3.6.4 Grilles d’analyse

Les origines et la constitution des grilles d’analyse sont présentées en détail dans cette sous-section. De plus, une version synthétisée sous forme de tableau figure à l’annexe 2 pour chacune d’entre elles.

3.6.4.1 Intégration de systèmes

Nous avons développé une proposition théorique afin d’étudier l’intégration de systèmes dans le contexte forestier. Cette proposition, développée à partir de notre revue de la littérature, articule une conception de l’intégration de systèmes appliquée au secteur forestier. Cette proposition théorique a d’ailleurs été présentée en partie dans Morin et al. (2015).

Proposition théorique : Une tierce partie de type intégrateur-système intervient dans la planification forestière afin de réaliser des tâches d’intégration et de coordination de manière à répondre aux besoins d’approvisionnement d’un groupe d’usines de transformation du bois. (Inspiré de Azouzi et al., 2011, 2012 ; Davies et al., 2007 ; Hobday et al., 2005).

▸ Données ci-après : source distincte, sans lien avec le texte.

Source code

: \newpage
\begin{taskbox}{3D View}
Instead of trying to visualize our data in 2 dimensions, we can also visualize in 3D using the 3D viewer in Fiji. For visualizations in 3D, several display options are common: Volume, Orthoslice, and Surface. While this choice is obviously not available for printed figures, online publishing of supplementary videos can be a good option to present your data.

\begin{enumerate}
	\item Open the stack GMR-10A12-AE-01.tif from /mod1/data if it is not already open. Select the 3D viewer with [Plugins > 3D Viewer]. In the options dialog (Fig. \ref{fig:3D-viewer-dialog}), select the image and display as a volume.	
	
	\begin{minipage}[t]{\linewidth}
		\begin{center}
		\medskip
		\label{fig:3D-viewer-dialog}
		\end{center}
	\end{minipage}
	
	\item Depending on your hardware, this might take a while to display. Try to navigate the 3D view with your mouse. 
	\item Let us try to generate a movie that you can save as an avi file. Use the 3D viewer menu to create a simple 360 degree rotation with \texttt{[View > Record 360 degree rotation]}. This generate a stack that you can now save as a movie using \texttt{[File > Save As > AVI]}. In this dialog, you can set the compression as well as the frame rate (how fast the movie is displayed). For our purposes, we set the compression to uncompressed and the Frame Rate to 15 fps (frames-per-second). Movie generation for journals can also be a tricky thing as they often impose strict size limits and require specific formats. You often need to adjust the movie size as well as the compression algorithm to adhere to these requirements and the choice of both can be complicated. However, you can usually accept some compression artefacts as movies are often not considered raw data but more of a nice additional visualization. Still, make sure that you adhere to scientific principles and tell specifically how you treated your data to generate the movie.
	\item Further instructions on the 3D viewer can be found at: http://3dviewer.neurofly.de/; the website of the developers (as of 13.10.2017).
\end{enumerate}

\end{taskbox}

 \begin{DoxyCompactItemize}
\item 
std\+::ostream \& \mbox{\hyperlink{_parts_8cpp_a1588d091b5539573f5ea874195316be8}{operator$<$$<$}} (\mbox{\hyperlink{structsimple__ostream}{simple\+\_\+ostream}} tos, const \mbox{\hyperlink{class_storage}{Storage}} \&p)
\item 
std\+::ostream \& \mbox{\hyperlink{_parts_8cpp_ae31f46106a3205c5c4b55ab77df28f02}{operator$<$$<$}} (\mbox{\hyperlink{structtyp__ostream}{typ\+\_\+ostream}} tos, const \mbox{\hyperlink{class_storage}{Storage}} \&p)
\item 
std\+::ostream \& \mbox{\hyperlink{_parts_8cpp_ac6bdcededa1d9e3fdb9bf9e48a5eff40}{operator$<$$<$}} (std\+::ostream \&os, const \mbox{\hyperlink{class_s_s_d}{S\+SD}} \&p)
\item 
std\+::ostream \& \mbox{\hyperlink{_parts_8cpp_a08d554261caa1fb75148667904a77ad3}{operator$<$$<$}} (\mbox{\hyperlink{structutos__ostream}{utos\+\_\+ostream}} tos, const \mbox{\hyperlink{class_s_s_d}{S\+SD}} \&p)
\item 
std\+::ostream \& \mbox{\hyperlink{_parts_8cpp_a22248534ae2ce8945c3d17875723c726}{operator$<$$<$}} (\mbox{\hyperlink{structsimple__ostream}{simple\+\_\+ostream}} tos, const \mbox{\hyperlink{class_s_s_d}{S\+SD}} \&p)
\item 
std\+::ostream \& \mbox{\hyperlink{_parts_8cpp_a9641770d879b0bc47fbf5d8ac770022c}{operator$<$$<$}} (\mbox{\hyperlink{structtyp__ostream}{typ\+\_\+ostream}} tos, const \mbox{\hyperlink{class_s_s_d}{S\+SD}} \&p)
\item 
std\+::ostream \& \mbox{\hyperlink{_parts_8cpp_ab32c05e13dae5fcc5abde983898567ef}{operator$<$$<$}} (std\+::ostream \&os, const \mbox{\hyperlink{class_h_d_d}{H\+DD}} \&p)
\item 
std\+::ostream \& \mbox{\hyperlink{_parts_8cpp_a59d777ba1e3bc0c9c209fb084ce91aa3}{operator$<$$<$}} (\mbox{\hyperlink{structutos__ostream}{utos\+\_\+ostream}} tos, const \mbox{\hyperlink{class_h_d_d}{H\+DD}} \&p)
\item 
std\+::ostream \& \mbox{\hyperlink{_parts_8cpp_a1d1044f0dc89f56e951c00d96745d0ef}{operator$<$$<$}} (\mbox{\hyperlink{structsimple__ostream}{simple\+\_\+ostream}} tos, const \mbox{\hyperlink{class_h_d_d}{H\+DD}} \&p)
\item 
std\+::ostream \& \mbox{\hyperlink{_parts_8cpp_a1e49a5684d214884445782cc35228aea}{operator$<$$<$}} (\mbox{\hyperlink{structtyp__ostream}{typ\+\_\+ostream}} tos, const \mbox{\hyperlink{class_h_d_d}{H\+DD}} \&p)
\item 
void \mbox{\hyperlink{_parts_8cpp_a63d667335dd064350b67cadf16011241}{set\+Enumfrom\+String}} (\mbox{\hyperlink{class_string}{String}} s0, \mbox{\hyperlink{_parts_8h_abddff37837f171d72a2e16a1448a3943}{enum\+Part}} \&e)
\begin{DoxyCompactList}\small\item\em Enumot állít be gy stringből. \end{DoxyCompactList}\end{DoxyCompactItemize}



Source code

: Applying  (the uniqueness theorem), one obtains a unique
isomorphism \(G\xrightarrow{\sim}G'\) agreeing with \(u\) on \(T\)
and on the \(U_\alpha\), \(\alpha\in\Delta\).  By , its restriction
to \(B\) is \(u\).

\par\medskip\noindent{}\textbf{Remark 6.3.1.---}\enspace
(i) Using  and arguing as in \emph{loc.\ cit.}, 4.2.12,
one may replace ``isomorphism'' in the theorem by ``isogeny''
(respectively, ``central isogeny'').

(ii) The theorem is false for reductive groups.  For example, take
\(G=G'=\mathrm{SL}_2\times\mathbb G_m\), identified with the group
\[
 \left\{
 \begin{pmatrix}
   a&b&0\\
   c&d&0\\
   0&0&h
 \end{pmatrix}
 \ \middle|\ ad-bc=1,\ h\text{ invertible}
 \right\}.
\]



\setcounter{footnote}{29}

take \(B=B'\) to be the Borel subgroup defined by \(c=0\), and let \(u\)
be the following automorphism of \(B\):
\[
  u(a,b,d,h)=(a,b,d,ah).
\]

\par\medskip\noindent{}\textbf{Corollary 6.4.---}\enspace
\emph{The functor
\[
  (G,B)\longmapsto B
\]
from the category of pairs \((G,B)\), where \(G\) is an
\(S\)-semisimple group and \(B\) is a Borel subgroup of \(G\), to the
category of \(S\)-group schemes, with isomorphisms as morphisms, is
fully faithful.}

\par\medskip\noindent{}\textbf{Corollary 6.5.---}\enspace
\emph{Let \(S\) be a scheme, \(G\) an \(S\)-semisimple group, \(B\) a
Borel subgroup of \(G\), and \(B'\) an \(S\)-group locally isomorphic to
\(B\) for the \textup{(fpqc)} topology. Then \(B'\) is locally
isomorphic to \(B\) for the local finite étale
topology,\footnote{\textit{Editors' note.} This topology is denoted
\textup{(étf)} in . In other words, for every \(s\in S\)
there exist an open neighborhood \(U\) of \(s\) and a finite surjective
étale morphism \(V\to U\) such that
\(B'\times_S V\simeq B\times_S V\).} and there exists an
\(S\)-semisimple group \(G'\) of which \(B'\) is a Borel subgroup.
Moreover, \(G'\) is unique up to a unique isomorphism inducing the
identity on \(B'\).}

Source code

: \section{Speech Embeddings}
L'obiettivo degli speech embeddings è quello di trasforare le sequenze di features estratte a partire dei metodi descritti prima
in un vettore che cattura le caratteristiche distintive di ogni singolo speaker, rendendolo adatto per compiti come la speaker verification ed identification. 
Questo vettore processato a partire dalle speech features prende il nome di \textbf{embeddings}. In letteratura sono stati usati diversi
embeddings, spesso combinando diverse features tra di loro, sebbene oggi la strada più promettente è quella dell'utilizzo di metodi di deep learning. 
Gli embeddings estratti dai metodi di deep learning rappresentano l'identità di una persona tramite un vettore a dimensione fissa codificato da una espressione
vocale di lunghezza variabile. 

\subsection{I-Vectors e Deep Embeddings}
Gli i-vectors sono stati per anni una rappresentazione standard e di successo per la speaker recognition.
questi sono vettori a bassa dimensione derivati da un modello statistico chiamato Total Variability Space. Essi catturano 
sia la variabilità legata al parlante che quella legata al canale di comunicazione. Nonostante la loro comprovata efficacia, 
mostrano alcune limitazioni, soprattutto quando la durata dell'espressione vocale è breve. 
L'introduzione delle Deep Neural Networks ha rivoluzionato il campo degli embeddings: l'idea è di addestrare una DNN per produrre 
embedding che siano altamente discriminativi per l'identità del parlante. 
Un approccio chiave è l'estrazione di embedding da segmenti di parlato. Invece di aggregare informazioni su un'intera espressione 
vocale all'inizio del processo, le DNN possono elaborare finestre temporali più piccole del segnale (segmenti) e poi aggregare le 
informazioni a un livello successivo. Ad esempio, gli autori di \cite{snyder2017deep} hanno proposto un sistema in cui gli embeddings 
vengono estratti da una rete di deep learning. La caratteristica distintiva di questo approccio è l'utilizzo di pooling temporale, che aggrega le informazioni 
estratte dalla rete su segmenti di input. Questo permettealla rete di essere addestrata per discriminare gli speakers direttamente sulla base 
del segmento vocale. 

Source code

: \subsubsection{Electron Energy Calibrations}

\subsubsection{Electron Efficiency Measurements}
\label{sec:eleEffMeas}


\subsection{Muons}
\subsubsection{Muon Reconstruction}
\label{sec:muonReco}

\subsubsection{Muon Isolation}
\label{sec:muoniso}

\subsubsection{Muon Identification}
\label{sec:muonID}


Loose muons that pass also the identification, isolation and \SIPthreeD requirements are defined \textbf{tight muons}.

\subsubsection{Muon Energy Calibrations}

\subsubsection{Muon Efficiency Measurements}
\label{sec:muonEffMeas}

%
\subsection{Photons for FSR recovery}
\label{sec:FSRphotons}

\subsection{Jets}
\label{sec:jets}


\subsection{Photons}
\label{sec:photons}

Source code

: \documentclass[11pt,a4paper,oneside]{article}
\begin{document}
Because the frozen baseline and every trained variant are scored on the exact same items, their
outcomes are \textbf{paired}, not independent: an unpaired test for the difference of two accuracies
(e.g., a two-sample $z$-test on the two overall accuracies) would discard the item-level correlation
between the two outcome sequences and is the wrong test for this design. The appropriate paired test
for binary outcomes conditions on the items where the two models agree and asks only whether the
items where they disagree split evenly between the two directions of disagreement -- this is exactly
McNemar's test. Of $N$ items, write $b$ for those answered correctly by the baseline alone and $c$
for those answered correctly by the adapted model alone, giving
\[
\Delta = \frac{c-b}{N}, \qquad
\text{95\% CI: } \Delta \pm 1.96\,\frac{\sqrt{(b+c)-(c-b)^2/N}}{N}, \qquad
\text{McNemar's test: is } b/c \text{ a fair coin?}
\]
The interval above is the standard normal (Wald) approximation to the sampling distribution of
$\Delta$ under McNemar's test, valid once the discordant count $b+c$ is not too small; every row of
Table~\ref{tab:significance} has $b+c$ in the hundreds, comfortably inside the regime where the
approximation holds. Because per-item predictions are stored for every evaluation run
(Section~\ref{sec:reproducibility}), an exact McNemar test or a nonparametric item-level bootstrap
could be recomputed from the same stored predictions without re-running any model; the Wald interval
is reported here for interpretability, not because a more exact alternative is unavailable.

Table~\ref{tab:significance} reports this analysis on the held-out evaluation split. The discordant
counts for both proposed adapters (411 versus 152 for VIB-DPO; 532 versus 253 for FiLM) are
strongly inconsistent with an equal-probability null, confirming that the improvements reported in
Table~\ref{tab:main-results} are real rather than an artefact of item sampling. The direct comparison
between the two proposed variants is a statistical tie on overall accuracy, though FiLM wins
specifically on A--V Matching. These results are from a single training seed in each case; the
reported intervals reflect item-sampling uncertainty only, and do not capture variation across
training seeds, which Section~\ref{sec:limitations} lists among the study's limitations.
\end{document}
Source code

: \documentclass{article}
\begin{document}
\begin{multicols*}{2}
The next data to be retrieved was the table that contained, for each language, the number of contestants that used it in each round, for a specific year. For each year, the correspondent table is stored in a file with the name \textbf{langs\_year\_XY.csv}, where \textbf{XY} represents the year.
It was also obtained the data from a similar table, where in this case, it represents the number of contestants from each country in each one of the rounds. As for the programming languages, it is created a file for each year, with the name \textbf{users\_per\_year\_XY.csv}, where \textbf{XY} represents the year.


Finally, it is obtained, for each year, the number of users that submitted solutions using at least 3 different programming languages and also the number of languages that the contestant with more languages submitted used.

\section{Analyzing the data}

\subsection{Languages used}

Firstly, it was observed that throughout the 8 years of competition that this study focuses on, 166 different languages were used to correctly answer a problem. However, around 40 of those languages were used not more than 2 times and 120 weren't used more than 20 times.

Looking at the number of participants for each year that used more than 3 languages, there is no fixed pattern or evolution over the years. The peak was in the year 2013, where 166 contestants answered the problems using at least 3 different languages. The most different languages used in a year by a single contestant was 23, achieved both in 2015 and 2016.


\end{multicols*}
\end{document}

L’intégrateur-système est habituellement un fournisseur de premier tiers dans les chaînes d’approvisionnement des secteurs de l’aéronautique et de l’automobile. La structure organisationnelle semble différente dans le contexte distribué du secteur forestier. Nous visons alors à comprendre les différentes structures organisationnelles que l’intégration de systèmes peut prendre dans les chaînes d’approvisionnement forestier à l’étude. Ensuite, cette entité devrait être en mesure de contribuer à une gestion efficace et efficiente du système d’approvisionnement des usines. Pour y parvenir, nous pensons qu’elle doit détenir une expertise en aménagement forestier afin de pouvoir s’impliquer dans la planification forestière. Elle devrait aussi détenir une expertise en gestion des opérations de récolte et de transport afin de gérer adéquatement l’approvisionnement du groupe d’usines. L’adéquation entre la planification forestière et la gestion des opérations de récolte et de transport constitue un moyen de contribuer pleinement à l’intégration et à la coordination des besoins d’approvisionnement. La tierce partie peut ainsi tenter d’optimiser les différentes activités qui mènent à l’approvisionnement des usines. Elle devrait donc détenir également une expertise en logistique. Pour terminer, la tierce partie joue un rôle stratégique dans les chaînes d’approvisionnement forestier en raison notamment de son implication dans la gestion de l’information et des analyses qu’elle peut réaliser pour ses clients.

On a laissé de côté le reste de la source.